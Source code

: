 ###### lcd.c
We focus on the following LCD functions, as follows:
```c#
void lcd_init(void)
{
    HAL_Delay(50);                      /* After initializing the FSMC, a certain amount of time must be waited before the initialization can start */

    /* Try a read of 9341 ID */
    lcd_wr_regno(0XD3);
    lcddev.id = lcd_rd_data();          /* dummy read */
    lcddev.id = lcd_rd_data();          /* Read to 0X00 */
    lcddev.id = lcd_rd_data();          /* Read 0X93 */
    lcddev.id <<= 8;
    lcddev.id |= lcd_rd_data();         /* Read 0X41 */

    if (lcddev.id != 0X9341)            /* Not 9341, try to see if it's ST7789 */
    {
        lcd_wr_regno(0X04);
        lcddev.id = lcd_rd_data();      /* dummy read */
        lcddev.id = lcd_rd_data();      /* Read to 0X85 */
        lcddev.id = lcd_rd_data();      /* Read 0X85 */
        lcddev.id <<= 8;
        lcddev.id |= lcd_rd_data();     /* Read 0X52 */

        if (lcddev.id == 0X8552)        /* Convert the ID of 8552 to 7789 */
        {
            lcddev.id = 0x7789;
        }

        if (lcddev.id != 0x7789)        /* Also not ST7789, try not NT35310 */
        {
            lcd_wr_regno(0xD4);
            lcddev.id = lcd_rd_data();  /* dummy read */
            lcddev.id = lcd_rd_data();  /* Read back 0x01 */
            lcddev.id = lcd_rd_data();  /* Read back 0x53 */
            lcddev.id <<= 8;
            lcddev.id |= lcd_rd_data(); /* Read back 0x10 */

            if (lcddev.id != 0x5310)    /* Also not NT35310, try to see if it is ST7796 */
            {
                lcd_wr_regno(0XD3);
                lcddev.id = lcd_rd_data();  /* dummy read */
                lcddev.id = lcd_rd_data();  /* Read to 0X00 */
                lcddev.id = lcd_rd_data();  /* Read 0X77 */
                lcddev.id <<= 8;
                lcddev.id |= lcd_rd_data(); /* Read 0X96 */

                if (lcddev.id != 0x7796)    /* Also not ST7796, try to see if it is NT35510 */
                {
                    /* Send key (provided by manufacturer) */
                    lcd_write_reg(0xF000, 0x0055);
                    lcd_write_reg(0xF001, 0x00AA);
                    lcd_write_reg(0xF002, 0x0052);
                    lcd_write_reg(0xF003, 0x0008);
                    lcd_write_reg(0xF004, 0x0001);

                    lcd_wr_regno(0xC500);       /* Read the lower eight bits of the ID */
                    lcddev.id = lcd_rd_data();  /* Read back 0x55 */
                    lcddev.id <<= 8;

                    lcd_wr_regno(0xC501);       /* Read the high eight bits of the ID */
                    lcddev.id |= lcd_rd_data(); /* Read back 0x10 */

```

• • • • •

Every line of the material above should be transcribed as it stands.

Source code

: ###### lcd.c
We focus on the following LCD functions, as follows:
```c#
void lcd_init(void)
{
    HAL_Delay(50);                      /* After initializing the FSMC, a certain amount of time must be waited before the initialization can start */

    /* Try a read of 9341 ID */
    lcd_wr_regno(0XD3);
    lcddev.id = lcd_rd_data();          /* dummy read */
    lcddev.id = lcd_rd_data();          /* Read to 0X00 */
    lcddev.id = lcd_rd_data();          /* Read 0X93 */
    lcddev.id <<= 8;
    lcddev.id |= lcd_rd_data();         /* Read 0X41 */

    if (lcddev.id != 0X9341)            /* Not 9341, try to see if it's ST7789 */
    {
        lcd_wr_regno(0X04);
        lcddev.id = lcd_rd_data();      /* dummy read */
        lcddev.id = lcd_rd_data();      /* Read to 0X85 */
        lcddev.id = lcd_rd_data();      /* Read 0X85 */
        lcddev.id <<= 8;
        lcddev.id |= lcd_rd_data();     /* Read 0X52 */

        if (lcddev.id == 0X8552)        /* Convert the ID of 8552 to 7789 */
        {
            lcddev.id = 0x7789;
        }

        if (lcddev.id != 0x7789)        /* Also not ST7789, try not NT35310 */
        {
            lcd_wr_regno(0xD4);
            lcddev.id = lcd_rd_data();  /* dummy read */
            lcddev.id = lcd_rd_data();  /* Read back 0x01 */
            lcddev.id = lcd_rd_data();  /* Read back 0x53 */
            lcddev.id <<= 8;
            lcddev.id |= lcd_rd_data(); /* Read back 0x10 */

            if (lcddev.id != 0x5310)    /* Also not NT35310, try to see if it is ST7796 */
            {
                lcd_wr_regno(0XD3);
                lcddev.id = lcd_rd_data();  /* dummy read */
                lcddev.id = lcd_rd_data();  /* Read to 0X00 */
                lcddev.id = lcd_rd_data();  /* Read 0X77 */
                lcddev.id <<= 8;
                lcddev.id |= lcd_rd_data(); /* Read 0X96 */

                if (lcddev.id != 0x7796)    /* Also not ST7796, try to see if it is NT35510 */
                {
                    /* Send key (provided by manufacturer) */
                    lcd_write_reg(0xF000, 0x0055);
                    lcd_write_reg(0xF001, 0x00AA);
                    lcd_write_reg(0xF002, 0x0052);
                    lcd_write_reg(0xF003, 0x0008);
                    lcd_write_reg(0xF004, 0x0001);

                    lcd_wr_regno(0xC500);       /* Read the lower eight bits of the ID */
                    lcddev.id = lcd_rd_data();  /* Read back 0x55 */
                    lcddev.id <<= 8;

                    lcd_wr_regno(0xC501);       /* Read the high eight bits of the ID */
                    lcddev.id |= lcd_rd_data(); /* Read back 0x10 */

```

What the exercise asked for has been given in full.